From   "Michael Blasnik" <michael.blasnik@verizon.net>
To   <statalist@hsphsun2.harvard.edu>
Subject   st: Re: Unix stata big dataset
Date   Thu, 29 Nov 2007 17:03:25 -0500

...

I can't really comment on the cpu and memory usage report but I would guess that you could save a large fraction of the time for this operation if you told us more about the joinby you want to do:

1) How many observations are in each of the two files?

2) What type of merge do you need: one-to-one, one-to-many, many-to-one, or many-to-many? Only the last type needs -joinby-.

3) What proportion of the observations in each file do you expect to match? Does the large table contain lots of observations you don't need?

4) Are there any variables you don't need in either file that could be dropped first?

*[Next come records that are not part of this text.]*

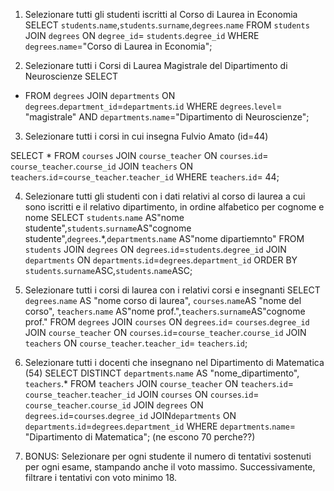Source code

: 1. Selezionare tutti gli studenti iscritti al Corso di Laurea in Economia
   SELECT `students`.`name`,`students`.`surname`,`degrees`.`name`
   FROM `students`
   JOIN `degrees`
   ON `degree_id`= `students`.`degree_id`
   WHERE `degrees`.`name`="Corso di Laurea in Economia";

2. Selezionare tutti i Corsi di Laurea Magistrale del Dipartimento di
   Neuroscienze
   SELECT

- FROM `degrees`
  JOIN `departments`
  ON `degrees`.`department_id`=`departments`.`id`
  WHERE `degrees`.`level`= "magistrale" AND `departments`.`name`="Dipartimento di Neuroscienze";

3. Selezionare tutti i corsi in cui insegna Fulvio Amato (id=44)

SELECT \*
FROM `courses`
JOIN `course_teacher`
ON `courses`.`id`= `course_teacher`.`course_id`
JOIN `teachers`
ON `teachers`.`id`=`course_teacher`.`teacher_id`
WHERE `teachers`.`id`= 44;

4. Selezionare tutti gli studenti con i dati relativi al corso di laurea a cui
   sono iscritti e il relativo dipartimento, in ordine alfabetico per cognome e
   nome
   SELECT `students`.`name` AS"nome studente",`students`.`surname`AS"cognome studente",`degrees`.\*,`departments`.`name` AS"nome dipartiemnto"
   FROM `students`
   JOIN `degrees`
   ON `degrees`.`id`=`students`.`degree_id`
   JOIN `departments`
   ON `departments`.`id`=`degrees`.`department_id`
   ORDER BY `students`.`surname`ASC,`students`.`name`ASC;

5. Selezionare tutti i corsi di laurea con i relativi corsi e insegnanti
   SELECT `degrees`.`name` AS "nome corso di laurea", `courses`.`name`AS "nome del corso", `teachers`.`name` AS"nome prof.",`teachers`.`surname`AS"cognome prof."
   FROM `degrees`
   JOIN `courses`
   ON `degrees`.`id`= `courses`.`degree_id`
   JOIN `course_teacher`
   ON `courses`.`id`=`course_teacher`.`course_id`
   JOIN `teachers`
   ON `course_teacher`.`teacher_id`= `teachers`.`id`;

6. Selezionare tutti i docenti che insegnano nel Dipartimento di
   Matematica (54)
   SELECT DISTINCT `departments`.`name` AS "nome_dipartimento", `teachers`.\*
   FROM `teachers`
   JOIN `course_teacher`
   ON `teachers`.`id`= `course_teacher`.`teacher_id`
   JOIN `courses`
   ON `courses`.`id`= `course_teacher`.`course_id`
   JOIN `degrees`
   ON `degrees`.`id`=`courses`.`degree_id`
   JOIN`departments`
   ON `departments`.`id`=`degrees`.`department_id`
   WHERE `departments`.`name`= "Dipartimento di Matematica"; (ne escono 70 perche??)

7. BONUS: Selezionare per ogni studente il numero di tentativi sostenuti
   per ogni esame, stampando anche il voto massimo. Successivamente,
   filtrare i tentativi con voto minimo 18.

I think the biggest question is -- Are you sure that you need -joinby- rather than -merge-? Even if you need joinby, you may be able to do this much more quickly by first subsetting unique identifiers of the smaller file, then -merge- with the nokeep option to grab the useful observations in the large file and then go back to the smaller file to do a joinby on this subset file.

Also, do you have enough physical memory and an operating system that can allocate 2GB+ to Stata for loading the large dataset? If you are using virtual memory things can be very slow.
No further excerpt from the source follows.